▶ **Input data**:
**********

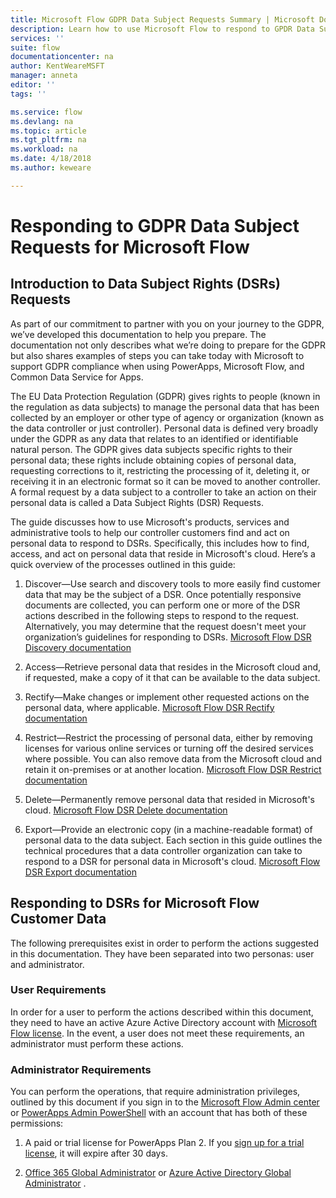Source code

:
 ```yaml
---
title: Microsoft Flow GDPR Data Subject Requests Summary | Microsoft Docs
description: Learn how to use Microsoft Flow to respond to GPDR Data Subject Requests.  
services: ''
suite: flow
documentationcenter: na
author: KentWeareMSFT
manager: anneta
editor: ''
tags: ''

ms.service: flow
ms.devlang: na
ms.topic: article
ms.tgt_pltfrm: na
ms.workload: na
ms.date: 4/18/2018
ms.author: keweare

---
```

# Responding to GDPR Data Subject Requests for Microsoft Flow

## Introduction to Data Subject Rights (DSRs) Requests

As part of our commitment to partner with you on your journey to the GDPR, we’ve developed this documentation to help you prepare. The documentation not only describes what we’re doing to prepare for the GDPR but also shares examples of steps you can take today with Microsoft to support GDPR compliance when using PowerApps, Microsoft Flow, and Common Data Service for Apps.

The EU Data Protection Regulation (GDPR) gives rights to people (known in the regulation as data subjects) to manage the personal data that has been collected by an employer or other type of agency or organization (known as the data controller or just controller). Personal data is defined very broadly under the GDPR as any data that relates to an identified or identifiable natural person. The GDPR gives data subjects specific rights to their personal data; these rights include obtaining copies of personal data, requesting corrections to it, restricting the processing of it, deleting it, or receiving it in an electronic format so it can be moved to another controller. A formal request by a data subject to a controller to take an action on their personal data is called a Data Subject Rights (DSR) Requests.

The guide discusses how to use Microsoft's products, services and administrative tools to help our controller customers find and act on personal data to respond to DSRs. Specifically, this includes how to find, access, and act on personal data that reside in Microsoft's cloud. Here’s a quick overview of the processes outlined in this guide:

1.	Discover—Use search and discovery tools to more easily find customer data that may be the subject of a DSR. Once potentially responsive documents are collected, you can perform one or more of the DSR actions described in the following steps to respond to the request. Alternatively, you may determine that the request doesn't meet your organization’s guidelines for responding to DSRs. [Microsoft Flow DSR Discovery documentation](gdpr-dsr-discovery.md)

1. Access—Retrieve personal data that resides in the Microsoft cloud and, if requested, make a copy of it that can be available to the data subject.

1.	Rectify—Make changes or implement other requested actions on the personal data, where applicable. [Microsoft Flow DSR Rectify documentation](gdpr-dsr-rectify.md)

1. Restrict—Restrict the processing of personal data, either by removing licenses for various online services or turning off the desired services where possible. You can also remove data from the Microsoft cloud and retain it on-premises or at another location. [Microsoft Flow DSR Restrict documentation](gdpr-dsr-restrict.md) 

1. Delete—Permanently remove personal data that resided in Microsoft's cloud. [Microsoft Flow DSR Delete documentation](gdpr-dsr-delete.md)

1. Export—Provide an electronic copy (in a machine-readable format) of personal data to the data subject.
Each section in this guide outlines the technical procedures that a data controller organization can take to respond to a DSR for personal data in Microsoft's cloud.	[Microsoft Flow DSR Export documentation](gdpr-dsr-export.md)
	
## Responding to DSRs for Microsoft Flow Customer Data 

The following prerequisites exist in order to perform the actions suggested in this documentation.  They have been separated into two personas: user and administrator.

### User Requirements

In order for a user to perform the actions described within this document, they need to have an active Azure Active Directory account with [Microsoft Flow license](https://preview.flow.microsoft.com/en-us/pricing/). In the event, a user does not meet these requirements, an administrator must perform these actions.

### Administrator Requirements
You can perform the operations, that require administration privileges, outlined by this document if you sign in to the [Microsoft Flow Admin center](https://admin.flow.microsoft.com/)  or [PowerApps Admin PowerShell](https://go.microsoft.com/fwlink/?linkid=871804) with an account that has both of these permissions:
1. A paid or trial license for PowerApps Plan 2.
If you [sign up for a trial license](http://web.powerapps.com/trial), it will expire after 30 days.

1. [Office 365 Global Administrator](https://support.office.com/article/assign-admin-roles-in-office-365-for-business-eac4d046-1afd-4f1a-85fc-8219c79e1504) or [Azure Active Directory Global Administrator](https://docs.microsoft.com/azure/active-directory/active-directory-assign-admin-roles-azure-portal) .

**********

▶ **Your instructions**:
All lines holding the word "author" must be found in the listing and copied.

▶ **Problem solution**:
author: KentWeareMSFT
ms.author: keweare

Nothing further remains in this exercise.